University of Sydney professor of transport David Levinson said the methodology was unclear, but it clearly included a weighting by size of city.
“Compared to a city that was congested all the time, where the peak and the off peak were very similar, you would say that the other city was less congested, when, in fact, it was just congested all the time,” he said.
“[That] makes me very suspicious of a lot of the methodology here.”]
Cisportation
What Ever Happened to Laundry Chutes? - Dwell [A interesting form of freight “cisportation” (movement inside the gates) that has gone away. I remember this from my youth, but later houses don’t have them.]
AI
OpenAI Operator [Watching video of #OpenAi Operator agents , which only has utility because the world could not agree on or implement proper data standards and APIs for querying stores and restaurants. Cool tech of course.]

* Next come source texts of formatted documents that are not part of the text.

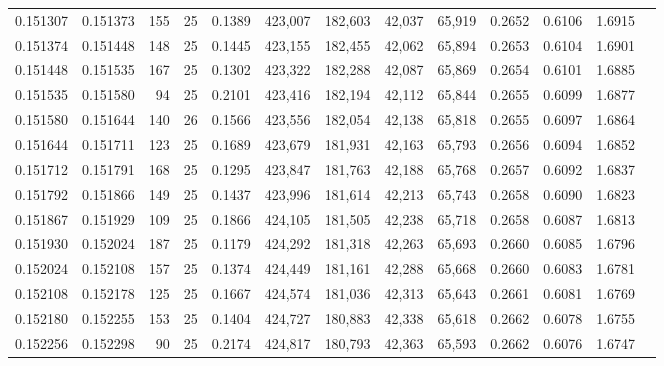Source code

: \begin{tabular}{rrrrrrrrrrrrr}
0.151307 & 0.151373 &   155 &  25 &                                     0.1389 & 423,007 & 182,603 &  42,037 &  65,919 & 0.2652 & 0.6106 & 1.6915 \\
0.151374 & 0.151448 &   148 &  25 &                                     0.1445 & 423,155 & 182,455 &  42,062 &  65,894 & 0.2653 & 0.6104 & 1.6901 \\
0.151448 & 0.151535 &   167 &  25 &                                     0.1302 & 423,322 & 182,288 &  42,087 &  65,869 & 0.2654 & 0.6101 & 1.6885 \\
0.151535 & 0.151580 &    94 &  25 &                                     0.2101 & 423,416 & 182,194 &  42,112 &  65,844 & 0.2655 & 0.6099 & 1.6877 \\
0.151580 & 0.151644 &   140 &  26 &                                     0.1566 & 423,556 & 182,054 &  42,138 &  65,818 & 0.2655 & 0.6097 & 1.6864 \\
0.151644 & 0.151711 &   123 &  25 &                                     0.1689 & 423,679 & 181,931 &  42,163 &  65,793 & 0.2656 & 0.6094 & 1.6852 \\
0.151712 & 0.151791 &   168 &  25 &                                     0.1295 & 423,847 & 181,763 &  42,188 &  65,768 & 0.2657 & 0.6092 & 1.6837 \\
0.151792 & 0.151866 &   149 &  25 &                                     0.1437 & 423,996 & 181,614 &  42,213 &  65,743 & 0.2658 & 0.6090 & 1.6823 \\
0.151867 & 0.151929 &   109 &  25 &                                     0.1866 & 424,105 & 181,505 &  42,238 &  65,718 & 0.2658 & 0.6087 & 1.6813 \\
0.151930 & 0.152024 &   187 &  25 &                                     0.1179 & 424,292 & 181,318 &  42,263 &  65,693 & 0.2660 & 0.6085 & 1.6796 \\
0.152024 & 0.152108 &   157 &  25 &                                     0.1374 & 424,449 & 181,161 &  42,288 &  65,668 & 0.2660 & 0.6083 & 1.6781 \\
0.152108 & 0.152178 &   125 &  25 &                                     0.1667 & 424,574 & 181,036 &  42,313 &  65,643 & 0.2661 & 0.6081 & 1.6769 \\
0.152180 & 0.152255 &   153 &  25 &                                     0.1404 & 424,727 & 180,883 &  42,338 &  65,618 & 0.2662 & 0.6078 & 1.6755 \\
0.152256 & 0.152298 &    90 &  25 &                                     0.2174 & 424,817 & 180,793 &  42,363 &  65,593 & 0.2662 & 0.6076 & 1.6747 \\

\end{tabular}
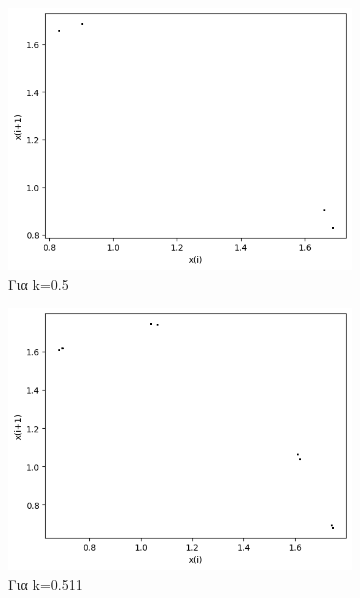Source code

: \begin{figure}[h!]
\begin{subfigure}[b]{0.25\textwidth}
		\includegraphics[width=\textwidth]{LateX images/graphs q03/g5}
		\caption{Για k=0.5}
		\label{f:k17}
	\end{subfigure}
	\hfill
	\begin{subfigure}[b]{0.25\textwidth}
		\centering
		\includegraphics[width=\textwidth]{LateX images/graphs q03/g6}
		\caption{Για k=0.511}
		\label{f:k18}
	\end{subfigure}
	\hfill
	\begin{subfigure}[b]{0.25\textwidth}
		\centering

\end{subfigure}
\end{figure}
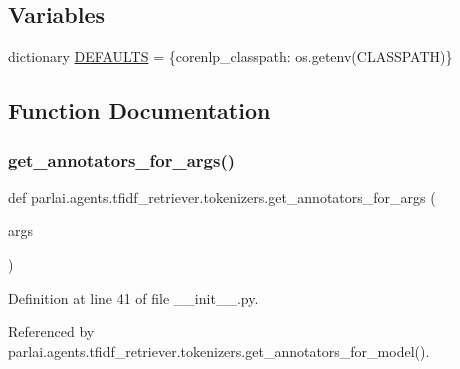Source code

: \subsection*{Variables}
\begin{DoxyCompactItemize}
\item 
dictionary \hyperlink{namespaceparlai_1_1agents_1_1tfidf__retriever_1_1tokenizers_aceb8da08449faf55b676b50a2c09a291}{D\+E\+F\+A\+U\+L\+TS} = \{\textquotesingle{}corenlp\+\_\+classpath\textquotesingle{}\+: os.\+getenv(\textquotesingle{}C\+L\+A\+S\+S\+P\+A\+TH\textquotesingle{})\}
\end{DoxyCompactItemize}


\subsection{Function Documentation}
\mbox{\label{namespaceparlai_1_1agents_1_1tfidf__retriever_1_1tokenizers_abbf344e2c42997de73bbe499f86cdba7}} 
\subsubsection{\texorpdfstring{get\+\_\+annotators\+\_\+for\+\_\+args()}{get\_annotators\_for\_args()}}
{\footnotesize\ttfamily def parlai.\+agents.\+tfidf\+\_\+retriever.\+tokenizers.\+get\+\_\+annotators\+\_\+for\+\_\+args (\begin{DoxyParamCaption}\item[{}]{args }\end{DoxyParamCaption})}



Definition at line 41 of file \+\_\+\+\_\+init\+\_\+\+\_\+.\+py.



Referenced by parlai.\+agents.\+tfidf\+\_\+retriever.\+tokenizers.\+get\+\_\+annotators\+\_\+for\+\_\+model().

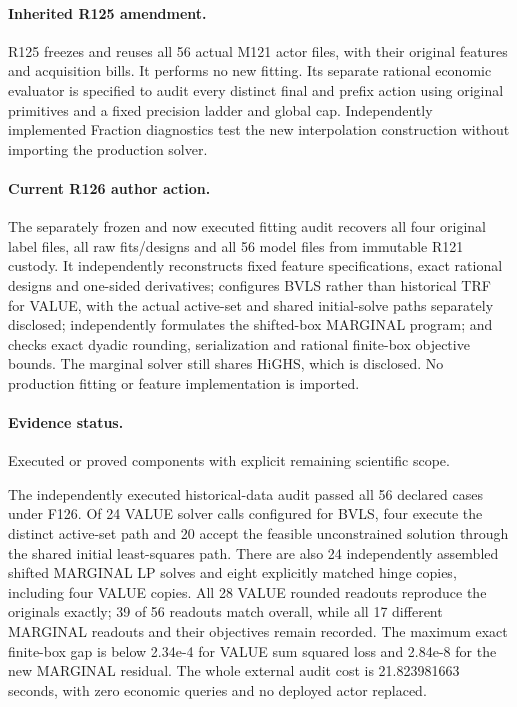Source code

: \paragraph{Inherited R125 amendment.} R125 freezes and reuses all 56 actual M121 actor files, with their original features and acquisition bills. It performs no new fitting. Its separate rational economic evaluator is specified to audit every distinct final and prefix action using original primitives and a fixed precision ladder and global cap. Independently implemented Fraction diagnostics test the new interpolation construction without importing the production solver.

\paragraph{Current R126 author action.} The separately frozen and now executed fitting audit recovers all four original label files, all raw fits/designs and all 56 model files from immutable R121 custody. It independently reconstructs fixed feature specifications, exact rational designs and one-sided derivatives; configures BVLS rather than historical TRF for VALUE, with the actual active-set and shared initial-solve paths separately disclosed; independently formulates the shifted-box MARGINAL program; and checks exact dyadic rounding, serialization and rational finite-box objective bounds. The marginal solver still shares HiGHS, which is disclosed. No production fitting or feature implementation is imported.

\paragraph{Evidence status.} Executed or proved components with explicit remaining scientific scope.

The independently executed historical-data audit passed all 56 declared cases under F126. Of 24 VALUE solver calls configured for BVLS, four execute the distinct active-set path and 20 accept the feasible unconstrained solution through the shared initial least-squares path. There are also 24 independently assembled shifted MARGINAL LP solves and eight explicitly matched hinge copies, including four VALUE copies. All 28 VALUE rounded readouts reproduce the originals exactly; 39 of 56 readouts match overall, while all 17 different MARGINAL readouts and their objectives remain recorded. The maximum exact finite-box gap is below 2.34e-4 for VALUE sum squared loss and 2.84e-8 for the new MARGINAL residual. The whole external audit cost is 21.823981663 seconds, with zero economic queries and no deployed actor replaced.\par


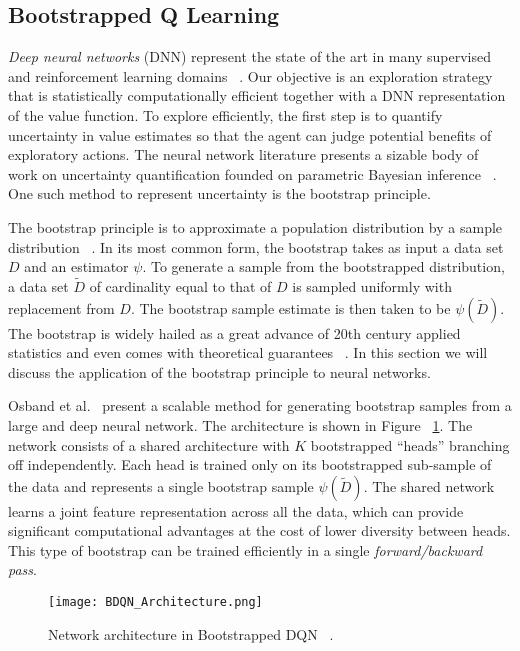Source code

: \subsection{Bootstrapped Q Learning}
\emph{Deep neural networks} (DNN) represent the state of the art in many supervised and reinforcement learning domains ~\cite{mnih2015humanlevel}. Our objective is an exploration strategy that is statistically computationally efficient together with a DNN representation of the value function. To explore efficiently, the first step is to quantify uncertainty in value estimates so that the agent can judge potential benefits of exploratory actions. The neural network literature presents a sizable body of work on uncertainty quantification founded on parametric Bayesian inference ~\cite{Blundell:2015:WUN:3045118.3045290,Gal:2016:DBA:3045390.3045502}. One such method to represent uncertainty is the bootstrap principle.\par
The bootstrap principle is to approximate a population distribution by a sample distribution ~\cite{EfroTibs93}. In its most common form, the bootstrap takes as input a data set $D$ and an estimator $\psi$. To generate a sample from the bootstrapped distribution, a data set $\widetilde{D}$ of cardinality equal to that of $D$ is sampled uniformly with replacement from $D$. The bootstrap sample estimate is then taken to be
$\psi(\widetilde{D})$. The bootstrap is widely hailed as a great advance of 20th century
applied statistics and even comes with theoretical guarantees ~\cite{bootstrapAsymptotic}. In this section we will discuss the application of the bootstrap principle to neural networks.\par
Osband et al.~\cite{DBLP:journals/corr/OsbandBPR16} present a scalable method for generating bootstrap samples from a large and deep neural network. The architecture is shown in Figure ~\ref{fig:BDQN_Architecture}. The network consists of a shared architecture with $K$ bootstrapped ``heads'' branching off independently. Each head is trained only on its bootstrapped sub-sample of the data and represents a single bootstrap sample $\psi(\widetilde{D})$. The shared network learns a joint feature representation across all the data, which can provide significant computational advantages at the cost of lower diversity between heads. This type of bootstrap can be trained efficiently in a single \emph{forward/backward pass}.
\begin{figure}
 \texttt{[image: BDQN\_Architecture.png]}
 \caption{Network architecture in Bootstrapped DQN ~\cite{DBLP:journals/corr/OsbandBPR16}.}
 \label{fig:BDQN_Architecture}
\end{figure}
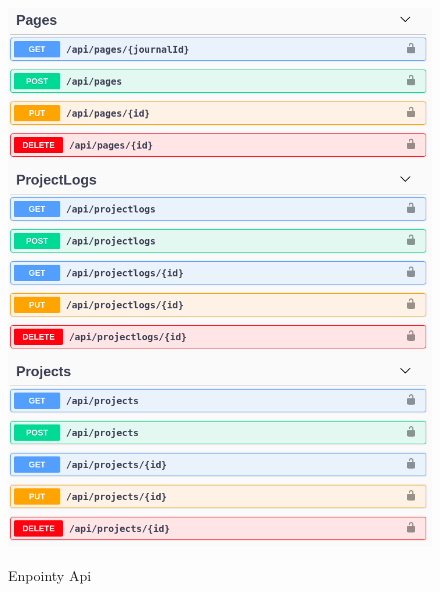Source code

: \documentclass[a4paper,11pt]{report}
\begin{document}
\begin{figure}[H]
	\centering
	\includegraphics[scale=0.5]{implementacja/backend/pages_projectLogs_projects_api}\\
	\caption{Enpointy Api}
	\label{fig:pages_projectLogs_projects_api}
\end{figure}
\end{document}
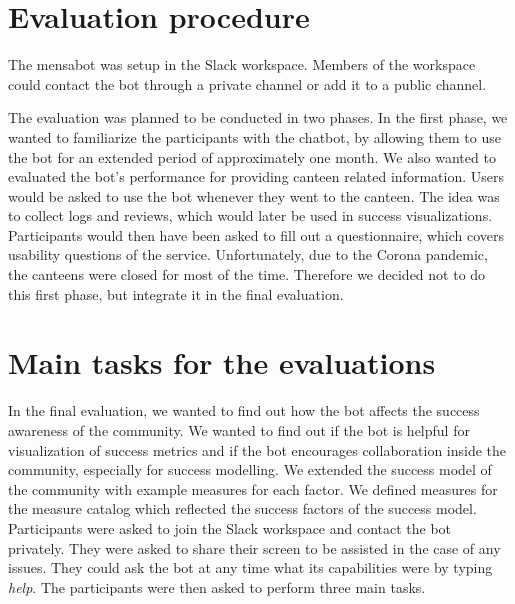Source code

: \section{Evaluation procedure}
The mensabot was setup in the Slack workspace. Members of the workspace could contact the bot through a private channel or add it to a public channel.

The evaluation was planned to be conducted in two phases.
In the first phase, we wanted to familiarize the participants with the chatbot, by allowing them to use the bot for an extended period of approximately one month. 
We also wanted to evaluated the bot's performance for providing canteen related information.
Users would be asked to use the bot whenever they went to the canteen. The idea was to collect logs and reviews, which would later be used in success visualizations. 
Participants would then have been asked to fill out a questionnaire, which covers usability questions of the service.  
Unfortunately, due to the Corona pandemic, the canteens were closed for most of the time. Therefore we decided not to do this first phase, but integrate it in the final evaluation.

\section{Main tasks for the evaluations}
In the final evaluation, we wanted to find out how the bot affects the success awareness of the community.
We wanted to find out if the bot is helpful for visualization of success metrics and if the bot encourages collaboration inside the community, especially for success modelling.
We extended the success model of the community with example measures for each factor. We defined measures for the measure catalog which reflected the success factors of the success model.
Participants were asked to join the Slack workspace and contact the bot privately. They were asked to share their screen to be assisted in the case of any issues. They could ask the bot at any time what its capabilities were by typing \emph{help}.
The participants were then asked to perform three main tasks.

DeepSeek - A much lower cost to estimate, much lower cost to run, open source, and Chinese-based, alternative to the market leaders with seemingly equivalent or better output. Everyone will have a full AI in their pocket, and not need to be connected online to run it. Uses reinforcement learning rather than supervision.
Things we learned about LLMs in 2024 - Simon Willison
Strangely as far as I can tell. none dare call it terrorism, yet. Obviously there is no evidence that it is or isn’t at the time of this writing, but when someone drives a car into a crowd, that’s a fair assumption, so when someone flies one aircraft into another, one would think the prospect would be raised. Waiting for the 1/29 Truthers to come out.